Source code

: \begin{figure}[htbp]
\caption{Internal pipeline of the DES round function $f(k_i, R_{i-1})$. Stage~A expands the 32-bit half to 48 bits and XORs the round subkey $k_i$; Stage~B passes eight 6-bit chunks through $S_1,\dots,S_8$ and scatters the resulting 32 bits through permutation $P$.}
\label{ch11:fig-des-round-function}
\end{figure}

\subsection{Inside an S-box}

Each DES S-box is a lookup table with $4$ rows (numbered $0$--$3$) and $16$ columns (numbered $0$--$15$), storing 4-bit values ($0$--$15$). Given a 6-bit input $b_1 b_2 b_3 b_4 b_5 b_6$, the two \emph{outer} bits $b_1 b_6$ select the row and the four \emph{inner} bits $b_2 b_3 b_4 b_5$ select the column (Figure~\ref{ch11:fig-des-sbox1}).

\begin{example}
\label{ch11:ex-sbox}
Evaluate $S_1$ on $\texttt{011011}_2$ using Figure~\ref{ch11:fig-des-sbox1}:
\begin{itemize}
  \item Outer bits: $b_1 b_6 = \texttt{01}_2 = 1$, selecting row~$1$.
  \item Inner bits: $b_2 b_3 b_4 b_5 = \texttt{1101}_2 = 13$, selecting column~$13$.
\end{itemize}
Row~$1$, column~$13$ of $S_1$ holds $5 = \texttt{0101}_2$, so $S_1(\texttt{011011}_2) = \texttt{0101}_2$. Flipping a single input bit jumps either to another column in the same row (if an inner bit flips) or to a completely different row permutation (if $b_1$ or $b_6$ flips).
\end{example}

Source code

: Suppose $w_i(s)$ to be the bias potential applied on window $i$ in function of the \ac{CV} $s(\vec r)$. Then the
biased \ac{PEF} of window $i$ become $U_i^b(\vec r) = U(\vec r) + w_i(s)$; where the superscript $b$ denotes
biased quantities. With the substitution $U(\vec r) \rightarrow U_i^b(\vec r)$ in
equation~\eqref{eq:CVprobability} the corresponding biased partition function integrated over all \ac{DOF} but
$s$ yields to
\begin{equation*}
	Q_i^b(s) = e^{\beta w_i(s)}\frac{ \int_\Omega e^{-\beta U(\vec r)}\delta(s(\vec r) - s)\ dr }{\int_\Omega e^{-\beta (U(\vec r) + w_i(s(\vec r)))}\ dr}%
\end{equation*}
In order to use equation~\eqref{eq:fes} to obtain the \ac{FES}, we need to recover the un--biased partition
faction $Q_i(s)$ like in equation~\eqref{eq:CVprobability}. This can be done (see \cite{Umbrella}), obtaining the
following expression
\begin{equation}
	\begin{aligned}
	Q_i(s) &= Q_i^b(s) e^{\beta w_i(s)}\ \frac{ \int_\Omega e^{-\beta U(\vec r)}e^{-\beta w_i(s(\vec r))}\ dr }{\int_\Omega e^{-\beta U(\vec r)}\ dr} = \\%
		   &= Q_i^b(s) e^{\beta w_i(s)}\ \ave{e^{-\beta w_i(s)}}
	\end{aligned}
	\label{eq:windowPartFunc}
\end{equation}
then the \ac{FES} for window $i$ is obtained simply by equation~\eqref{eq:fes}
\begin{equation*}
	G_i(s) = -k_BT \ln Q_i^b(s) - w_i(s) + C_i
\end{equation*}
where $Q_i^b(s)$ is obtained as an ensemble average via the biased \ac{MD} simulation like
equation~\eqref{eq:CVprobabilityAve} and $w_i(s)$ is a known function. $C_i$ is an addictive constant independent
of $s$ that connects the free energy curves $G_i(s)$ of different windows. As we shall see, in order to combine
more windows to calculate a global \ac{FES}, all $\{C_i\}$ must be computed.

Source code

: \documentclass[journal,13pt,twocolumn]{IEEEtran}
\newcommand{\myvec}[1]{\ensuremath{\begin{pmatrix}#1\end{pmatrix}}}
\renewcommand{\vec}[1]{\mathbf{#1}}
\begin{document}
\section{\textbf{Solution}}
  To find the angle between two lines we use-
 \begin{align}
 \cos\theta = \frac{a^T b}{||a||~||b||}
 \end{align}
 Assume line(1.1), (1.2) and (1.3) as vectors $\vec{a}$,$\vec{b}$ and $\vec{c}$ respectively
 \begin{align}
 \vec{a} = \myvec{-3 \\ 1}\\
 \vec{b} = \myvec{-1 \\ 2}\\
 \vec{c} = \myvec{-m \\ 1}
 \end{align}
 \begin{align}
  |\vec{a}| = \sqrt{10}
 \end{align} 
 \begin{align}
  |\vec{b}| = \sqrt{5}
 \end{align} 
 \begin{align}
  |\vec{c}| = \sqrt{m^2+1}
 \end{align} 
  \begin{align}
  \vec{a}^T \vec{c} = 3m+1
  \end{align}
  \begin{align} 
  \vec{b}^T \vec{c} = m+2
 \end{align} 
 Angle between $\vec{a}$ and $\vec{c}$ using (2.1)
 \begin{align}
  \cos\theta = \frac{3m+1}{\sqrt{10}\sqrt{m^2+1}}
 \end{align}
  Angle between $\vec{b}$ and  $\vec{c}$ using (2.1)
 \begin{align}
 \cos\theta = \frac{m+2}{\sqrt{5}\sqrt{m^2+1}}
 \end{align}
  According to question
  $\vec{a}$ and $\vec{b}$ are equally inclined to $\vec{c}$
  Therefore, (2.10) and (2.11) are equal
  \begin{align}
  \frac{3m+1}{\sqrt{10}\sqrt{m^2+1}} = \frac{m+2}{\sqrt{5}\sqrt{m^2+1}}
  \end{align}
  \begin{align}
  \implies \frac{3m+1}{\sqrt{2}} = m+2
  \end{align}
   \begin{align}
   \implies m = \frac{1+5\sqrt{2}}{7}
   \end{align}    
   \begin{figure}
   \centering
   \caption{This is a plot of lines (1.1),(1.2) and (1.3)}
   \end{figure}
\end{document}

**Problem:**
A faithful copy of every record is required; output it in full.

**Exercise solution:**
Source code

: \begin{figure}[htbp]
\caption{Internal pipeline of the DES round function $f(k_i, R_{i-1})$. Stage~A expands the 32-bit half to 48 bits and XORs the round subkey $k_i$; Stage~B passes eight 6-bit chunks through $S_1,\dots,S_8$ and scatters the resulting 32 bits through permutation $P$.}
\label{ch11:fig-des-round-function}
\end{figure}

\subsection{Inside an S-box}

Each DES S-box is a lookup table with $4$ rows (numbered $0$--$3$) and $16$ columns (numbered $0$--$15$), storing 4-bit values ($0$--$15$). Given a 6-bit input $b_1 b_2 b_3 b_4 b_5 b_6$, the two \emph{outer} bits $b_1 b_6$ select the row and the four \emph{inner} bits $b_2 b_3 b_4 b_5$ select the column (Figure~\ref{ch11:fig-des-sbox1}).

\begin{example}
\label{ch11:ex-sbox}
Evaluate $S_1$ on $\texttt{011011}_2$ using Figure~\ref{ch11:fig-des-sbox1}:
\begin{itemize}
  \item Outer bits: $b_1 b_6 = \texttt{01}_2 = 1$, selecting row~$1$.
  \item Inner bits: $b_2 b_3 b_4 b_5 = \texttt{1101}_2 = 13$, selecting column~$13$.
\end{itemize}
Row~$1$, column~$13$ of $S_1$ holds $5 = \texttt{0101}_2$, so $S_1(\texttt{011011}_2) = \texttt{0101}_2$. Flipping a single input bit jumps either to another column in the same row (if an inner bit flips) or to a completely different row permutation (if $b_1$ or $b_6$ flips).
\end{example}

Source code

: Suppose $w_i(s)$ to be the bias potential applied on window $i$ in function of the \ac{CV} $s(\vec r)$. Then the
biased \ac{PEF} of window $i$ become $U_i^b(\vec r) = U(\vec r) + w_i(s)$; where the superscript $b$ denotes
biased quantities. With the substitution $U(\vec r) \rightarrow U_i^b(\vec r)$ in
equation~\eqref{eq:CVprobability} the corresponding biased partition function integrated over all \ac{DOF} but
$s$ yields to
\begin{equation*}
	Q_i^b(s) = e^{\beta w_i(s)}\frac{ \int_\Omega e^{-\beta U(\vec r)}\delta(s(\vec r) - s)\ dr }{\int_\Omega e^{-\beta (U(\vec r) + w_i(s(\vec r)))}\ dr}%
\end{equation*}
In order to use equation~\eqref{eq:fes} to obtain the \ac{FES}, we need to recover the un--biased partition
faction $Q_i(s)$ like in equation~\eqref{eq:CVprobability}. This can be done (see \cite{Umbrella}), obtaining the
following expression
\begin{equation}
	\begin{aligned}
	Q_i(s) &= Q_i^b(s) e^{\beta w_i(s)}\ \frac{ \int_\Omega e^{-\beta U(\vec r)}e^{-\beta w_i(s(\vec r))}\ dr }{\int_\Omega e^{-\beta U(\vec r)}\ dr} = \\%
		   &= Q_i^b(s) e^{\beta w_i(s)}\ \ave{e^{-\beta w_i(s)}}
	\end{aligned}
	\label{eq:windowPartFunc}
\end{equation}
then the \ac{FES} for window $i$ is obtained simply by equation~\eqref{eq:fes}
\begin{equation*}
	G_i(s) = -k_BT \ln Q_i^b(s) - w_i(s) + C_i
\end{equation*}
where $Q_i^b(s)$ is obtained as an ensemble average via the biased \ac{MD} simulation like
equation~\eqref{eq:CVprobabilityAve} and $w_i(s)$ is a known function. $C_i$ is an addictive constant independent
of $s$ that connects the free energy curves $G_i(s)$ of different windows. As we shall see, in order to combine
more windows to calculate a global \ac{FES}, all $\{C_i\}$ must be computed.

Source code

: \documentclass[journal,13pt,twocolumn]{IEEEtran}
\newcommand{\myvec}[1]{\ensuremath{\begin{pmatrix}#1\end{pmatrix}}}
\renewcommand{\vec}[1]{\mathbf{#1}}
\begin{document}
\section{\textbf{Solution}}
  To find the angle between two lines we use-
 \begin{align}
 \cos\theta = \frac{a^T b}{||a||~||b||}
 \end{align}
 Assume line(1.1), (1.2) and (1.3) as vectors $\vec{a}$,$\vec{b}$ and $\vec{c}$ respectively
 \begin{align}
 \vec{a} = \myvec{-3 \\ 1}\\
 \vec{b} = \myvec{-1 \\ 2}\\
 \vec{c} = \myvec{-m \\ 1}
 \end{align}
 \begin{align}
  |\vec{a}| = \sqrt{10}
 \end{align} 
 \begin{align}
  |\vec{b}| = \sqrt{5}
 \end{align} 
 \begin{align}
  |\vec{c}| = \sqrt{m^2+1}
 \end{align} 
  \begin{align}
  \vec{a}^T \vec{c} = 3m+1
  \end{align}
  \begin{align} 
  \vec{b}^T \vec{c} = m+2
 \end{align} 
 Angle between $\vec{a}$ and $\vec{c}$ using (2.1)
 \begin{align}
  \cos\theta = \frac{3m+1}{\sqrt{10}\sqrt{m^2+1}}
 \end{align}
  Angle between $\vec{b}$ and  $\vec{c}$ using (2.1)
 \begin{align}
 \cos\theta = \frac{m+2}{\sqrt{5}\sqrt{m^2+1}}
 \end{align}
  According to question
  $\vec{a}$ and $\vec{b}$ are equally inclined to $\vec{c}$
  Therefore, (2.10) and (2.11) are equal
  \begin{align}
  \frac{3m+1}{\sqrt{10}\sqrt{m^2+1}} = \frac{m+2}{\sqrt{5}\sqrt{m^2+1}}
  \end{align}
  \begin{align}
  \implies \frac{3m+1}{\sqrt{2}} = m+2
  \end{align}
   \begin{align}
   \implies m = \frac{1+5\sqrt{2}}{7}
   \end{align}    
   \begin{figure}
   \centering
   \caption{This is a plot of lines (1.1),(1.2) and (1.3)}
   \end{figure}
\end{document}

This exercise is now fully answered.